Problem description >>
Please reproduce the data exactly and omit the pictures.

(Recorded data)
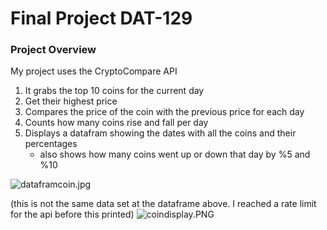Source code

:# Final Project DAT-129

### Project Overview

My project uses the CryptoCompare API
1. It grabs the top 10 coins for the current day
2. Get their highest price
3. Compares the price of the coin with the previous price for each day
4. Counts how many coins rise and fall per day
5. Displays a datafram showing the dates with all the coins and their percentages
    - also shows how many coins went up or down that day by %5 and %10




![dataframcoin.jpg](attachment:dataframcoin.jpg)

    
(this is not the same data set at the dataframe above. I reached a rate limit for the api before this printed)
![coindisplay.PNG](attachment:coindisplay.PNG)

Solution to the problem >>
Source code

:# Final Project DAT-129

### Project Overview

My project uses the CryptoCompare API
1. It grabs the top 10 coins for the current day
2. Get their highest price
3. Compares the price of the coin with the previous price for each day
4. Counts how many coins rise and fall per day
5. Displays a datafram showing the dates with all the coins and their percentages
    - also shows how many coins went up or down that day by %5 and %10




![dataframcoin.jpg](attachment:dataframcoin.jpg)

    
(this is not the same data set at the dataframe above. I reached a rate limit for the api before this printed)
![coindisplay.PNG](attachment:coindisplay.PNG)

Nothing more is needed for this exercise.